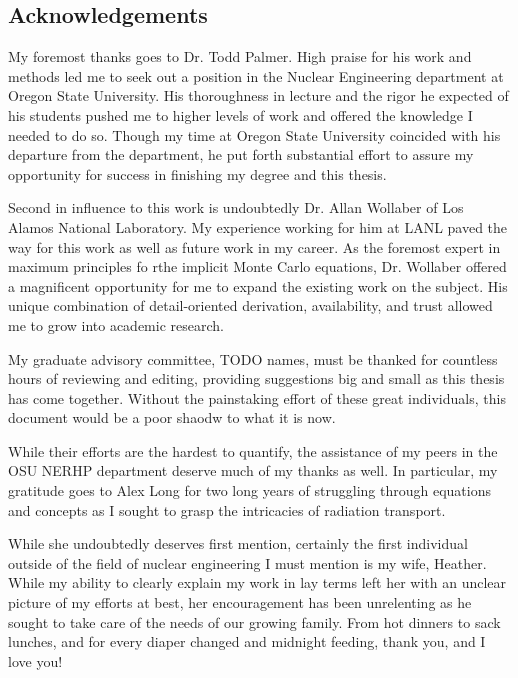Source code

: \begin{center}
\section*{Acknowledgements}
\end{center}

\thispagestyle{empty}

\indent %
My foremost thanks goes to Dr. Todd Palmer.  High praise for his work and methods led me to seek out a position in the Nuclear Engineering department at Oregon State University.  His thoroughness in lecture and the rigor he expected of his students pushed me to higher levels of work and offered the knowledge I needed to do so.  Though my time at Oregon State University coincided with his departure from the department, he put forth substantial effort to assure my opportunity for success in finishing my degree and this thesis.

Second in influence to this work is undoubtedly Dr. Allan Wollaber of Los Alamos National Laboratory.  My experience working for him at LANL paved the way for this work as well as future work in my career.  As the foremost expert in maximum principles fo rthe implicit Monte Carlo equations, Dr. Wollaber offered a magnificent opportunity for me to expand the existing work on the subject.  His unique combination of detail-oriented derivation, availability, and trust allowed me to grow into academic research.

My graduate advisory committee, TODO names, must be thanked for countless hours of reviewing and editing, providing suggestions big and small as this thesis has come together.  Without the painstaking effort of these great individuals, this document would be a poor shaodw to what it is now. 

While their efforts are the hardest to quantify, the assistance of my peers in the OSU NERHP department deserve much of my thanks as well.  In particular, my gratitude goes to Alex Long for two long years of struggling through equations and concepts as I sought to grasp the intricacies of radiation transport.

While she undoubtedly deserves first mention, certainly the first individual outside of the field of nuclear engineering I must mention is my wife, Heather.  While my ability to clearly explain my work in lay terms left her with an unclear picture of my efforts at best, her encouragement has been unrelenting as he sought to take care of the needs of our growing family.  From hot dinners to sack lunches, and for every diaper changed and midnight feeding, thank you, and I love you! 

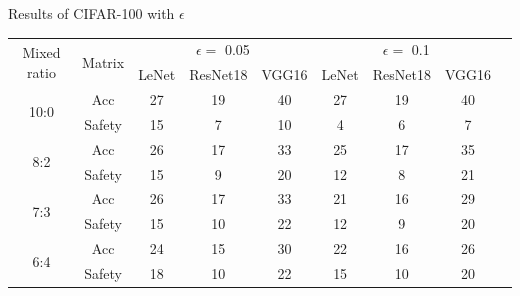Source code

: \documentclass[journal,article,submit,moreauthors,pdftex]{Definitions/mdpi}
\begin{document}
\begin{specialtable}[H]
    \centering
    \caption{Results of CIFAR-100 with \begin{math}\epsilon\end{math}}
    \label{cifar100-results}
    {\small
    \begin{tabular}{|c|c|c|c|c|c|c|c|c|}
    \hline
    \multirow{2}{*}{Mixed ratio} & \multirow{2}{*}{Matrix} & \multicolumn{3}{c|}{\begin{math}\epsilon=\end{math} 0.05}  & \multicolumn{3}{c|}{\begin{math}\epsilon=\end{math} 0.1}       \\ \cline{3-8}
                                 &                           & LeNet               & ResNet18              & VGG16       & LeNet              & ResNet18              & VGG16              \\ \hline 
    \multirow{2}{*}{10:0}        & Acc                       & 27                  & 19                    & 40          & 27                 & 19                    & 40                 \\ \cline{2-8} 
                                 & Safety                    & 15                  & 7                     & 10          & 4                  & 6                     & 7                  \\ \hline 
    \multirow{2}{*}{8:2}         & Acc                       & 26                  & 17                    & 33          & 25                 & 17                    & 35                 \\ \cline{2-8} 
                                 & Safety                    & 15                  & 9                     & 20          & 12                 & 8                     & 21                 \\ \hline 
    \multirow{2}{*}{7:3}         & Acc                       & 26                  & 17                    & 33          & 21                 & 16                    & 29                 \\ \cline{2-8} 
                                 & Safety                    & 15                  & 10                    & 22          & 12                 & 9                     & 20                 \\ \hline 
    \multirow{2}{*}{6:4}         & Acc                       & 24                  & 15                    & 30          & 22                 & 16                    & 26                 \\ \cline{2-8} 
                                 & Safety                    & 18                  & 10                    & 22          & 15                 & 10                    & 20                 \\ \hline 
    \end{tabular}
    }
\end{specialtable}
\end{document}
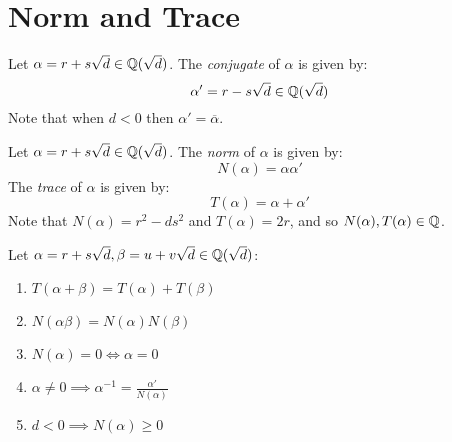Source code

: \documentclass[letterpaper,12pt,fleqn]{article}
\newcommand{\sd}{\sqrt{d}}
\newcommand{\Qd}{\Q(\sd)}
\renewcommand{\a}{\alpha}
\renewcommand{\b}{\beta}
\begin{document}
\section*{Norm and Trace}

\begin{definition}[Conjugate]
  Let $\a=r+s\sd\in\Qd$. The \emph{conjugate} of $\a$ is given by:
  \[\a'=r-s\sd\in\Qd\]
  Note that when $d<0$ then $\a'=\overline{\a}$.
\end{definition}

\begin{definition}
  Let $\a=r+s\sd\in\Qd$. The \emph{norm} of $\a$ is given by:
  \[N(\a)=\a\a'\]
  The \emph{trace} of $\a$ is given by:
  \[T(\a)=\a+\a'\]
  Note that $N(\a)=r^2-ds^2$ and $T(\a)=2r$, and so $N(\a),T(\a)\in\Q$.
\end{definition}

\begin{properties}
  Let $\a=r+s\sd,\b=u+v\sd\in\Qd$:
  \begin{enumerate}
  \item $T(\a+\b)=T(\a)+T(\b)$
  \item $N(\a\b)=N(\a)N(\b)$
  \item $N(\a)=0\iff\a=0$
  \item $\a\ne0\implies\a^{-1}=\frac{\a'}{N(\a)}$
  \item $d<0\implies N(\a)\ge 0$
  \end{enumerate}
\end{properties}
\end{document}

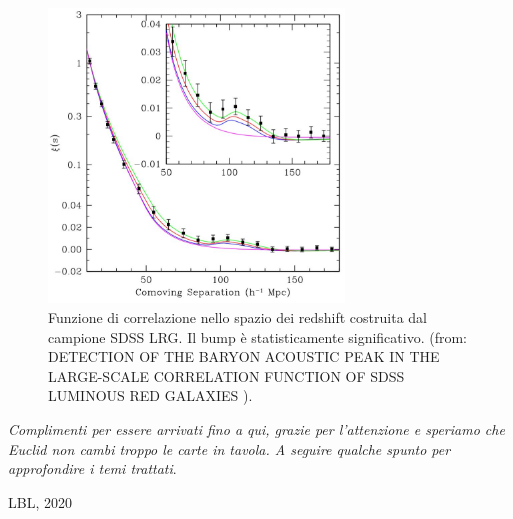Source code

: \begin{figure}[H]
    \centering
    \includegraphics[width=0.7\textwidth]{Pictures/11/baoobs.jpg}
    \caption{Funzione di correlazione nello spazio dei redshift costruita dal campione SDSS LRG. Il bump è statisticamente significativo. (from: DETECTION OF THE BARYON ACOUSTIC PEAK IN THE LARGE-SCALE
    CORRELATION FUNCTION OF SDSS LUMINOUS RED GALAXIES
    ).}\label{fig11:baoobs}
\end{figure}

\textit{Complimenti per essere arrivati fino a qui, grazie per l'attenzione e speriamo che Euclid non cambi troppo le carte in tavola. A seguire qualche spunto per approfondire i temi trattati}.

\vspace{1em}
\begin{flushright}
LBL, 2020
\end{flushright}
- - - - - - -
- _What this task involves_
Please print the lines exactly, from the top of the material through the line with "My foremost thanks", and omit the pictures.

- _Answer box_
Source code

: \begin{center}
\section*{Acknowledgements}
\end{center}

\thispagestyle{empty}

\indent %
My foremost thanks goes to Dr. Todd Palmer.  High praise for his work and methods led me to seek out a position in the Nuclear Engineering department at Oregon State University.  His thoroughness in lecture and the rigor he expected of his students pushed me to higher levels of work and offered the knowledge I needed to do so.  Though my time at Oregon State University coincided with his departure from the department, he put forth substantial effort to assure my opportunity for success in finishing my degree and this thesis.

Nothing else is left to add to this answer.